La última plaza importante estuvo situada en la esquina de Infanta y Carlos III, hasta que la primera intervención norteamericana, a finales de siglo antepasado, prohibió la fiesta taurina.
Y allí exhibió su coraje y su garbo el mataor Mazzantini.
UN HOMBRE CULTIVADO
Vasco fue el origen de Luis Mazzantini y Eguía, pues nació en Elgoibar, Guipúzcoa, cuando transcurría 1856.
En Bilbao, Marsella y Nápoles recibió una esmerada educación. Dominaba el francés y el italiano y su asiduidad a la lectura le proporcionó una sólida formación cultural.
Nos dice el periodista Guillermo Lagarde que, antes de brillar como torero, Mazzantini quiso ser cantante, pero fracasó.
Se decidió por el toreo a una edad ya relativamente avanzada, apadrinado por los legendarios mataores Salvador Sánchez (Frascuelo) y Rafael Molina (Lagartijo). Salió al ruedo por vez primera el 13 de abril de 1884, en Sevilla, donde ya exhibiría su bravura y su elegancia, las que tiempo después también iba a apreciar la esquina habanera de Infanta y Carlos III.
EL AMOR, EN LA HABANA
El frío valor y el porte de buen mozo que lo caracterizaron, hicieron que el torero se echara literalmente en el bolsillo al público de esta muy ilustre San Cristóbal de La Habana.
Pero los triunfos de Mazzantini en Cuba no se limitaron a sus lances en la arena taurina, sino que aquí venció también en las lides amatorias.
Durante mucho tiempo fue costumbre, tanto de compañías artísticas como de figuras individuales, lo que llamaban “hacer la América”. Aquellas giras eran una prueba de fuego para la gente del mundo del espectáculo.
En 1887 —coincidentemente con Mazzantini— se encontraba aquí La Divina, Sarah Bernhardt, la reina francesa del escenario.
Hija de una cortesana, nacida en París en 1844, Sarah había renunciado a su nombre original de Rosine. Conquistó el corazón del público lo mismo en su ciudad natal que en Londres o Nueva York.
Según la tradición, alguna de sus actuaciones no recibió del público habanero el aplauso que ella exigía, ocasión en la cual habría acuñado la frase que nos califica como “indios con levita”.
Entre la actriz francesa y el mataor —doce años menor que ella— en esta mismísima plaza surgió ese volcánico encanto que desde la época de los antiguos propicia el travieso Cupido, y que tuvo por campo de batalla al Hotel Inglaterra.
A no dudar, Mazzantini gustó a los habaneros, tanto por su desempeño en el ruedo taurino como por su aventura amorosa con la Bernhardt.

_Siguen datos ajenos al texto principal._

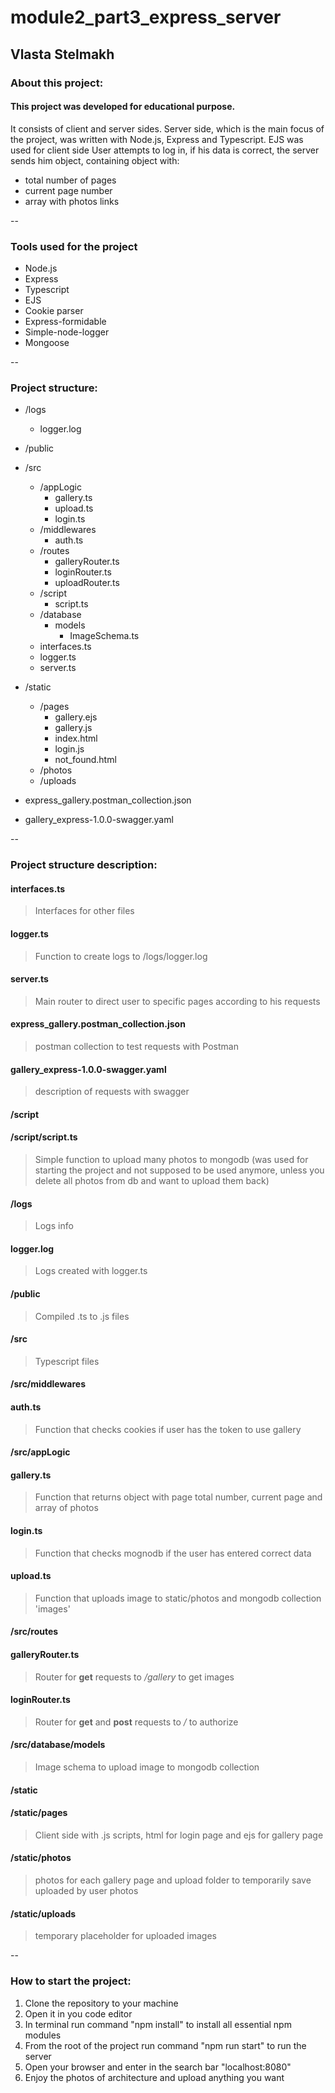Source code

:# module2_part3_express_server

## Vlasta Stelmakh

### About this project:

#### This project was developed for educational purpose. 
It consists of client and server sides. Server side, which is the main focus of the project, was written with Node.js, Express and Typescript. EJS was used for client side
User attempts to log in, if his data is correct, the server sends him object, containing object with:

* total number of pages
* current page number
* array with photos links

--

### Tools used for the project

* Node.js
* Express
* Typescript
* EJS
* Cookie parser
* Express-formidable
* Simple-node-logger
* Mongoose

--

### Project structure:

* /logs
  * logger.log
* /public
* /src
  * /appLogic
    * gallery.ts
    * upload.ts
    * login.ts
  * /middlewares
    * auth.ts
  * /routes
    * galleryRouter.ts
    * loginRouter.ts
    * uploadRouter.ts
  * /script
    * script.ts
  * /database
    * models
      * ImageSchema.ts
  * interfaces.ts
  * logger.ts
  * server.ts
  
* /static
  * /pages
    * gallery.ejs
    * gallery.js
    * index.html
    * login.js
    * not_found.html
  * /photos
  * /uploads
* express_gallery.postman_collection.json
* gallery_express-1.0.0-swagger.yaml

--

### Project structure description:

#### interfaces.ts

> Interfaces for other files

#### logger.ts

> Function to create logs to /logs/logger.log

#### server.ts

> Main router to direct user to specific pages according to his requests

#### express_gallery.postman_collection.json

> postman collection to test requests with Postman

#### gallery_express-1.0.0-swagger.yaml

> description of requests with swagger

#### **/script**

#### **/script/script.ts**

> Simple function to upload many photos to mongodb (was used for starting the project and not supposed to be used anymore, unless you delete all photos from db and want to upload them back)

#### **/logs**

> Logs info

#### logger.log

> Logs created with logger.ts

#### **/public**

> Compiled .ts to .js files

#### **/src**

> Typescript files

#### **/src/middlewares**

#### auth.ts

> Function that checks cookies if user has the token to use gallery

#### **/src/appLogic**

#### gallery.ts

> Function that returns object with page total number, current page and array of photos

#### login.ts

> Function that checks mognodb if the user has entered correct data

#### upload.ts

> Function that uploads image to static/photos and mongodb collection 'images'

#### **/src/routes**

#### galleryRouter.ts

> Router for **get** requests to */gallery* to get images

#### loginRouter.ts

> Router for **get** and **post** requests to */* to authorize

#### **/src/database/models**

> Image schema to upload image to mongodb collection

#### **/static**

#### **/static/pages**

> Client side with .js scripts, html for login page and ejs for gallery page

#### **/static/photos**

> photos for each gallery page and upload folder to temporarily save uploaded by user photos

#### **/static/uploads**

> temporary placeholder for uploaded images

--

### How to start the project: 

1. Clone the repository to your machine
2. Open it in you code editor
3. In terminal run command "npm install" to install all essential npm modules
4. From the root of the project run command "npm run start" to run the server
5. Open your browser and enter in the search bar "localhost:8080"
6. Enjoy the photos of architecture and upload anything you want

Lo que es más: a la gente la emocionó profundamente su gesto desprendido, al costear la bóveda de su banderillero, quien aquí murió.
Mazzantini abandonó los toros en 1905, para dedicarse a la política. Fue elegido concejal de Madrid y, posteriormente, gobernador civil de Guadalajara y Ávila. Murió el 23 de abril de 1926, en Madrid.
Y quedó plasmado en el habla popular, pues al cabo de un siglo y cuarto todavía se escucha aquello de “Mejor, ni Mazzantini el torero”.